YOUR OBJECTIVE: The full set of entries is to be printed exactly, with pictures excluded.
★ ★ ★ ★ ★
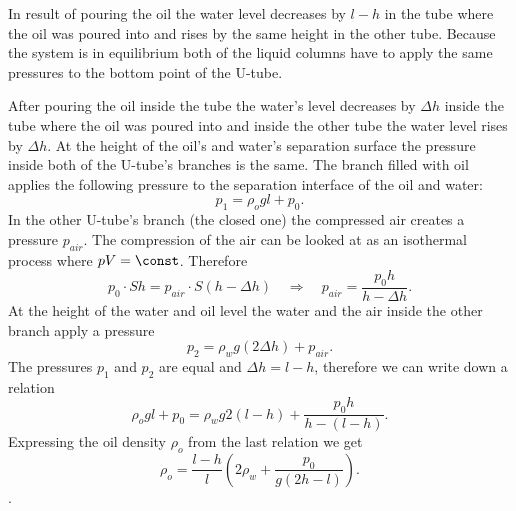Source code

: {\ifEngHint
In result of pouring the oil the water level decreases by $l - h$ in the tube where the oil was poured into and rises by the same height in the other tube. Because the system is in equilibrium both of the liquid columns have to apply the same pressures to the bottom point of the U-tube.
\fi


\ifEngSolution
After pouring the oil inside the tube the water’s level decreases by $\Delta h$ inside the tube where the oil was poured into and inside the other tube the water level rises by $\Delta h$. At the height of the oil’s and water’s separation surface the pressure inside both of the U-tube’s branches is the same. The branch filled with oil applies the following pressure to the separation interface of the oil and water:
\[ p_1 = \rho_{o}gl + p_0.\]
In the other U-tube’s branch (the closed one) the compressed air creates a pressure $p_{air}$. The compression of the air can be looked at as an isothermal process where $pV = \const$. Therefore
\[ p_0\cdot Sh = p_{air}\cdot S(h-\Delta h) \quad\Rightarrow\quad p_{air} = \frac{p_0h}{h-\Delta h}.\]
At the height of the water and oil level the water and the air inside the other branch apply a pressure
\[ p_2 = \rho_wg(2\Delta h) + p_{air}.\]
The pressures $p_1$ and $p_2$ are equal and $\Delta h = l - h$, therefore we can write down a relation
\[ \rho_{o}gl + p_0 = \rho_wg2(l-h) + \frac{p_0h}{h-(l-h)}.\]
Expressing the oil density $\rho_{o}$ from the last relation we get
\[ \rho_{o} = \frac{l-h}{l}\left(2\rho_w+\frac{p_0}{g(2h-l)}\right).\].
\fi
}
★ ★ ★ ★ ★
EXPECTED ANSWER:
Source code

: {\ifEngHint
In result of pouring the oil the water level decreases by $l - h$ in the tube where the oil was poured into and rises by the same height in the other tube. Because the system is in equilibrium both of the liquid columns have to apply the same pressures to the bottom point of the U-tube.
\fi


\ifEngSolution
After pouring the oil inside the tube the water’s level decreases by $\Delta h$ inside the tube where the oil was poured into and inside the other tube the water level rises by $\Delta h$. At the height of the oil’s and water’s separation surface the pressure inside both of the U-tube’s branches is the same. The branch filled with oil applies the following pressure to the separation interface of the oil and water:
\[ p_1 = \rho_{o}gl + p_0.\]
In the other U-tube’s branch (the closed one) the compressed air creates a pressure $p_{air}$. The compression of the air can be looked at as an isothermal process where $pV = \const$. Therefore
\[ p_0\cdot Sh = p_{air}\cdot S(h-\Delta h) \quad\Rightarrow\quad p_{air} = \frac{p_0h}{h-\Delta h}.\]
At the height of the water and oil level the water and the air inside the other branch apply a pressure
\[ p_2 = \rho_wg(2\Delta h) + p_{air}.\]
The pressures $p_1$ and $p_2$ are equal and $\Delta h = l - h$, therefore we can write down a relation
\[ \rho_{o}gl + p_0 = \rho_wg2(l-h) + \frac{p_0h}{h-(l-h)}.\]
Expressing the oil density $\rho_{o}$ from the last relation we get
\[ \rho_{o} = \frac{l-h}{l}\left(2\rho_w+\frac{p_0}{g(2h-l)}\right).\].
\fi
}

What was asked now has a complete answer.